(Beginning of Given data)
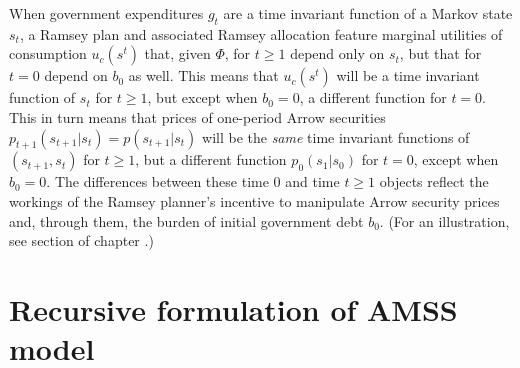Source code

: When  government expenditures  $g_t$ are  a time invariant function of a Markov state $s_t$, a Ramsey plan and associated Ramsey allocation
feature marginal utilities of consumption  $u_c(s^t)$
that, given $\Phi$, for $t \geq 1$  depend only on $s_t$, but that for $t=0$ depend on $b_0$ as well.  This means that $u_c(s^t)$ will be a time invariant
function of $s_t$ for $ t\geq 1$, but except when $b_0 = 0$, a different function for $t=0$.  This in turn means that prices of one-period Arrow securities
$p_{t+1}(s_{t+1} | s_t) = p(s_{t+1}|s_t)$ will be the {\it same\/} time invariant functions of $(s_{t+1}, s_t)$ for $t \geq 1$, but a different function $p_0(s_1|s_0)$
for $t=0$, except when $b_0=0$.  The differences between these time $0$ and time $t \geq 1$ objects reflect the workings of the Ramsey planner's incentive
to manipulate Arrow security prices and, through them, the burden of initial government debt $b_0$. (For an illustration, see
section  of chapter .)



%
%




\section{Recursive formulation of AMSS model}

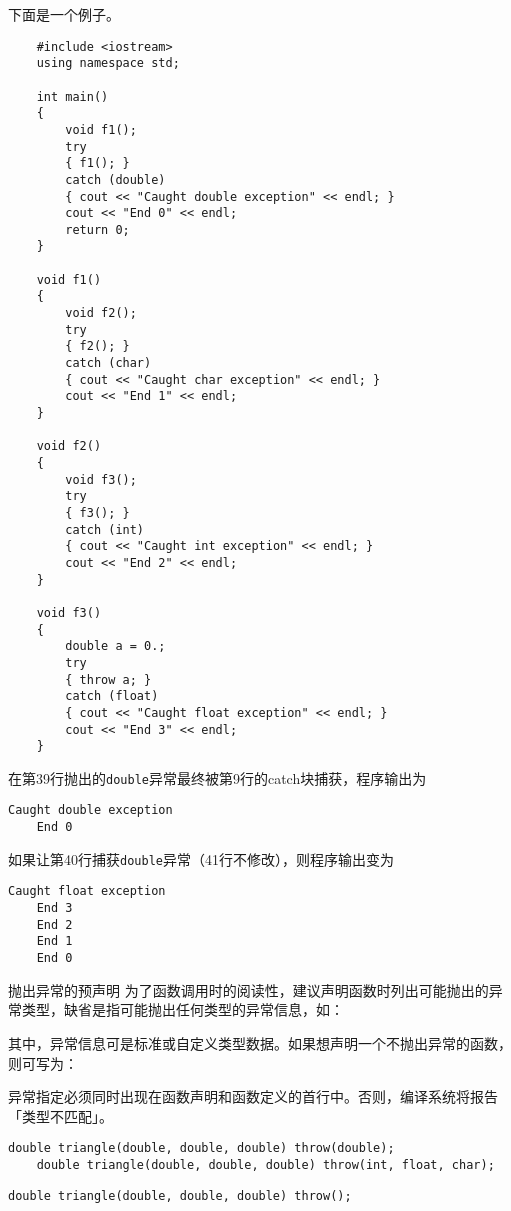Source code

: \documentclass[10pt, a4paper, oneside, fontset=none]{ctexart}
\theoremstyle{plain}
\theoremstyle{definition}
\newcommand{\zhu}[2][]{\begin{note}{#1}\xiu #2\end{note}}
\begin{document}
下面是一个例子。

\begin{lstlisting}
	#include <iostream>
	using namespace std;
	
	int main() 
	{
		void f1();
		try 
		{ f1(); }
		catch (double) 
		{ cout << "Caught double exception" << endl; }
		cout << "End 0" << endl;
		return 0;
	}
	
	void f1() 
	{
		void f2();
		try 
		{ f2(); }
		catch (char) 
		{ cout << "Caught char exception" << endl; }
		cout << "End 1" << endl;
	}
	
	void f2()
	{
		void f3();
		try 
		{ f3(); }
		catch (int) 
		{ cout << "Caught int exception" << endl; }
		cout << "End 2" << endl;
	}
	
	void f3()
	{
		double a = 0.;
		try 
		{ throw a; }
		catch (float) 
		{ cout << "Caught float exception" << endl; }
		cout << "End 3" << endl;
	}
\end{lstlisting}
在第39行抛出的\texttt{double}异常最终被第9行的catch块捕获，程序输出为
\begin{lstlisting}[style=output]
	Caught double exception
	End 0
\end{lstlisting}
如果让第40行捕获\texttt{double}异常（41行不修改），则程序输出变为
\begin{lstlisting}[style=output]
	Caught float exception
	End 3
	End 2
	End 1
	End 0
\end{lstlisting}

\zhu[抛出异常的预声明]{
	为了函数调用时的阅读性，建议声明函数时列出可能抛出的异常类型，缺省是指可能抛出任何类型的异常信息，如：
	\vspace{3.2\baselineskip}

	其中，异常信息可是标准或自定义类型数据。如果想声明一个不抛出异常的函数，则可写为：

	\vspace{2.5\baselineskip}
	异常指定必须同时出现在函数声明和函数定义的首行中。否则，编译系统将报告「类型不匹配」。
}
\vspace{-8.7\baselineskip}
\begin{lstlisting}[style=notec]
	double triangle(double, double, double) throw(double);
	double triangle(double, double, double) throw(int, float, char);
\end{lstlisting}
\vspace{0.8\baselineskip}
\begin{lstlisting}[style=notec]
	double triangle(double, double, double) throw();
\end{lstlisting}
\vspace{2\baselineskip}
\end{document}
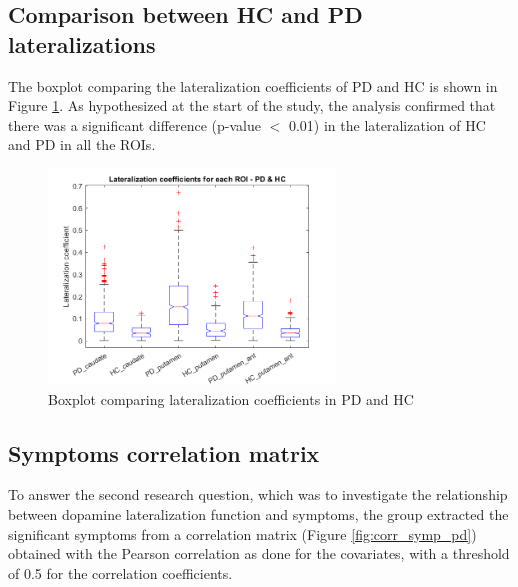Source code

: \documentclass[]{article}
\begin{document}
\begin{multicols}{2}

\subsection{Comparison between HC and PD lateralizations}

The boxplot comparing the lateralization coefficients of PD and HC is shown in Figure \ref{fig:anova_plot}.
As hypothesized at the start of the study, the analysis confirmed that there was a significant difference (p-value $<$ 0.01) in the lateralization of HC and PD in all the ROIs.

\end{multicols}

\begin{figure}[h]
	\centering
	\includegraphics[width=3in]{../anova_plot_lat_hc_pd}
	\caption{Boxplot comparing lateralization coefficients in PD and HC}
	\label{fig:anova_plot}
\end{figure}

\begin{multicols}{2}

\subsection{Symptoms correlation matrix}

To answer the second research question, which was to investigate the relationship between dopamine lateralization function and symptoms, the group extracted the significant symptoms from a correlation matrix (Figure \ref{fig:corr_symp_pd}) obtained with the Pearson correlation as done for the covariates, with a threshold of 0.5 for the correlation coefficients. 

\end{multicols}
\end{document}
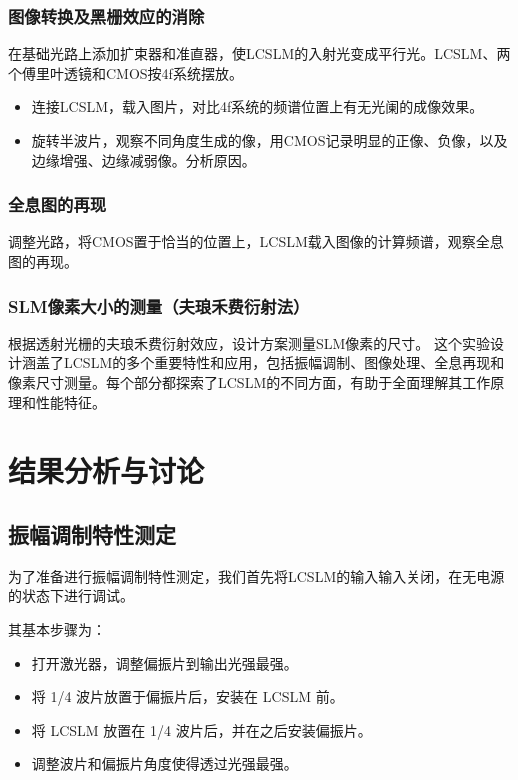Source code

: \documentclass{whureport}
\begin{document}
\begin{multicols}{2}
\subsubsection{图像转换及黑栅效应的消除}
在基础光路上添加扩束器和准直器，使LCSLM的入射光变成平行光。LCSLM、两个傅里叶透镜和CMOS按4f系统摆放。
\begin{itemize}
\item 连接LCSLM，载入图片，对比4f系统的频谱位置上有无光阑的成像效果。
\item 旋转半波片，观察不同角度生成的像，用CMOS记录明显的正像、负像，以及边缘增强、边缘减弱像。分析原因。
\end{itemize}
\subsubsection{全息图的再现}
调整光路，将CMOS置于恰当的位置上，LCSLM载入图像的计算频谱，观察全息图的再现。
\subsubsection{SLM像素大小的测量（夫琅禾费衍射法）}
根据透射光栅的夫琅禾费衍射效应，设计方案测量SLM像素的尺寸。
这个实验设计涵盖了LCSLM的多个重要特性和应用，包括振幅调制、图像处理、全息再现和像素尺寸测量。每个部分都探索了LCSLM的不同方面，有助于全面理解其工作原理和性能特征。
\section{结果分析与讨论}
\subsection{振幅调制特性测定}
为了准备进行振幅调制特性测定，我们首先将LCSLM的输入输入关闭，在无电源的状态下进行调试。

其基本步骤为：
\begin{itemize}
\item 打开激光器，调整偏振片到输出光强最强。
\item 将 1/4 波片放置于偏振片后，安装在 LCSLM 前。
\item 将 LCSLM 放置在 1/4 波片后，并在之后安装偏振片。
\item 调整波片和偏振片角度使得透过光强最强。
\end{itemize}


\end{multicols}
\end{document}
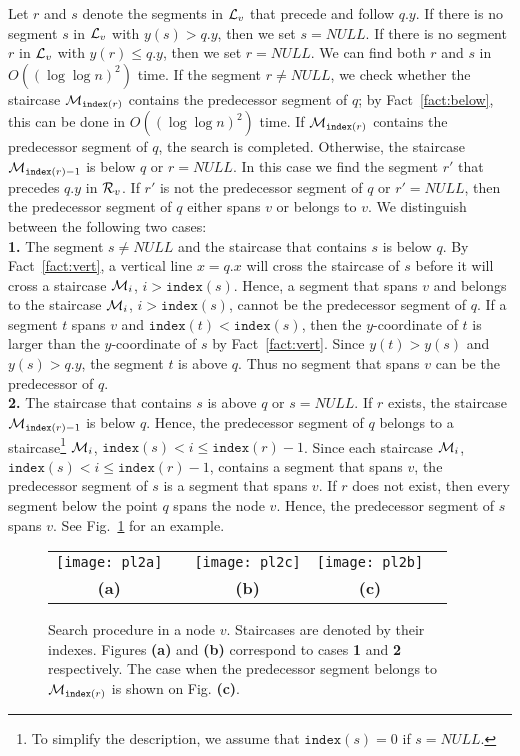 \documentclass[10pt]{llncs}
\def\idtt#1{\ensuremath{\mathtt{#1}}}
\newcommand{\cL}{{\cal L}}
\newcommand{\cR}{{\cal R}}
\newcommand{\cM}{{\cal M}}
\newcommand{\sindex}{\idtt{index}}
\begin{document}
Let $r$ and $s$ denote the segments in $\cL_v$ that precede and 
follow $q.y$.
If there is no segment $s$ in $\cL_v$ with $y(s)>q.y$, then 
we set $s=NULL$. 
If there is no segment $r$ in $\cL_v$ with $y(r)\leq q.y$, then 
we set $r=NULL$. 
We can find both $r$ and $s$ in $O((\log \log n)^2)$ time. 
If the segment $r\not= NULL$, we check whether the staircase  
$\cM_{\sindex(r)}$ contains the predecessor segment of $q$; by Fact~\ref{fact:below}, 
this can be done in $O((\log\log n)^2)$ time. 
If $\cM_{\sindex(r)}$ contains the predecessor segment of $q$, 
the search is completed. 
Otherwise, the staircase $\cM_{\sindex(r)-1}$ is below $q$ or 
$r=NULL$. 
In this case we find the segment $r'$ that precedes $q.y$ in $\cR_v$. 
If $r'$ is not the predecessor segment of $q$ or $r'=NULL$, 
then the predecessor segment of $q$ either spans $v$ or belongs to $v$. 
We distinguish between the following two cases:\\ 
{\bf 1.} The segment $s\not=NULL$  and the staircase that contains $s$ is
 below $q$. By Fact~\ref{fact:vert}, a vertical line 
$x=q.x$ will cross the staircase of $s$ before it will cross 
a staircase $\cM_i$, $i> \sindex(s)$. Hence, a segment that spans $v$ and 
belongs to the staircase $\cM_i$, $i> \sindex(s)$, cannot 
be the predecessor segment of $q$. If a segment $t$ spans $v$ and 
$\sindex(t) < \sindex(s)$, then the $y$-coordinate of $t$ is larger than the 
$y$-coordinate of $s$ by Fact~\ref{fact:vert}. Since $y(t)> y(s)$ and 
$y(s)> q.y$,
the segment $t$ is above $q$. 
Thus no segment that spans $v$ can be the predecessor 
of $q$. \\
{\bf 2.} The staircase that contains $s$ is above $q$ or $s=NULL$. 
If $r$ exists, the staircase 
 $\cM_{\sindex(r)-1}$ is below $q$. Hence, the predecessor segment of $q$ 
belongs  to a staircase\footnote{To simplify the description,
 we assume that $\sindex(s)=0$ if $s=NULL$.} 
$\cM_i$, $\sindex(s) < i \leq \sindex(r)-1$.
Since each staircase $\cM_i$, $\sindex(s) < i \leq \sindex(r)-1$, 
 contains a segment that spans $v$, the predecessor segment of $s$ is 
a segment that spans $v$. 
If $r$ does not exist, then every segment below the point $q$ spans 
the node $v$. Hence, the predecessor segment of $s$ spans $v$.
See Fig.~\ref{fig:pl} for an example.

\begin{figure}[tb]
  \centering
  \begin{tabular}{ccccc}
  \texttt{[image: pl2a]} & \hspace*{.2cm} &
  \texttt{[image: pl2c]} & \hspace*{.2cm} 
  \texttt{[image: pl2b]}  \\
  {\bf (a)}   &  & {\bf(b)} &  {\bf (c)} \\
  \end{tabular}
  \caption{Search procedure in a node $v$. 
    Staircases are denoted by their indexes. 
    Figures {\bf (a)} and  {\bf (b)} correspond to cases {\bf 1} and {\bf 2} 
    respectively. The case when the predecessor segment belongs to 
    $\cM_{\sindex(r)}$ is shown on Fig. {\bf (c)}.
     }
  \label{fig:pl}
\end{figure} 
\end{document}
(End of Given data)
For the material above, reproduce exactly the lines from the line with "this can be" to the line with "is shown on", inclusive, and exclude all others.

this can be done in $O((\log\log n)^2)$ time. 
If $\cM_{\sindex(r)}$ contains the predecessor segment of $q$, 
the search is completed. 
Otherwise, the staircase $\cM_{\sindex(r)-1}$ is below $q$ or 
$r=NULL$. 
In this case we find the segment $r'$ that precedes $q.y$ in $\cR_v$. 
If $r'$ is not the predecessor segment of $q$ or $r'=NULL$, 
then the predecessor segment of $q$ either spans $v$ or belongs to $v$. 
We distinguish between the following two cases:\\ 
{\bf 1.} The segment $s\not=NULL$  and the staircase that contains $s$ is
 below $q$. By Fact~\ref{fact:vert}, a vertical line 
$x=q.x$ will cross the staircase of $s$ before it will cross 
a staircase $\cM_i$, $i> \sindex(s)$. Hence, a segment that spans $v$ and 
belongs to the staircase $\cM_i$, $i> \sindex(s)$, cannot 
be the predecessor segment of $q$. If a segment $t$ spans $v$ and 
$\sindex(t) < \sindex(s)$, then the $y$-coordinate of $t$ is larger than the 
$y$-coordinate of $s$ by Fact~\ref{fact:vert}. Since $y(t)> y(s)$ and 
$y(s)> q.y$,
the segment $t$ is above $q$. 
Thus no segment that spans $v$ can be the predecessor 
of $q$. \\
{\bf 2.} The staircase that contains $s$ is above $q$ or $s=NULL$. 
If $r$ exists, the staircase 
 $\cM_{\sindex(r)-1}$ is below $q$. Hence, the predecessor segment of $q$ 
belongs  to a staircase\footnote{To simplify the description,
 we assume that $\sindex(s)=0$ if $s=NULL$.} 
$\cM_i$, $\sindex(s) < i \leq \sindex(r)-1$.
Since each staircase $\cM_i$, $\sindex(s) < i \leq \sindex(r)-1$, 
 contains a segment that spans $v$, the predecessor segment of $s$ is 
a segment that spans $v$. 
If $r$ does not exist, then every segment below the point $q$ spans 
the node $v$. Hence, the predecessor segment of $s$ spans $v$.
See Fig.~\ref{fig:pl} for an example.

\begin{figure}[tb]
  \centering
  \begin{tabular}{ccccc}
  \texttt{[image: pl2a]} & \hspace*{.2cm} &
  \texttt{[image: pl2c]} & \hspace*{.2cm} 
  \texttt{[image: pl2b]}  \\
  {\bf (a)}   &  & {\bf(b)} &  {\bf (c)} \\
  \end{tabular}
  \caption{Search procedure in a node $v$. 
    Staircases are denoted by their indexes. 
    Figures {\bf (a)} and  {\bf (b)} correspond to cases {\bf 1} and {\bf 2} 
    respectively. The case when the predecessor segment belongs to 
    $\cM_{\sindex(r)}$ is shown on Fig. {\bf (c)}.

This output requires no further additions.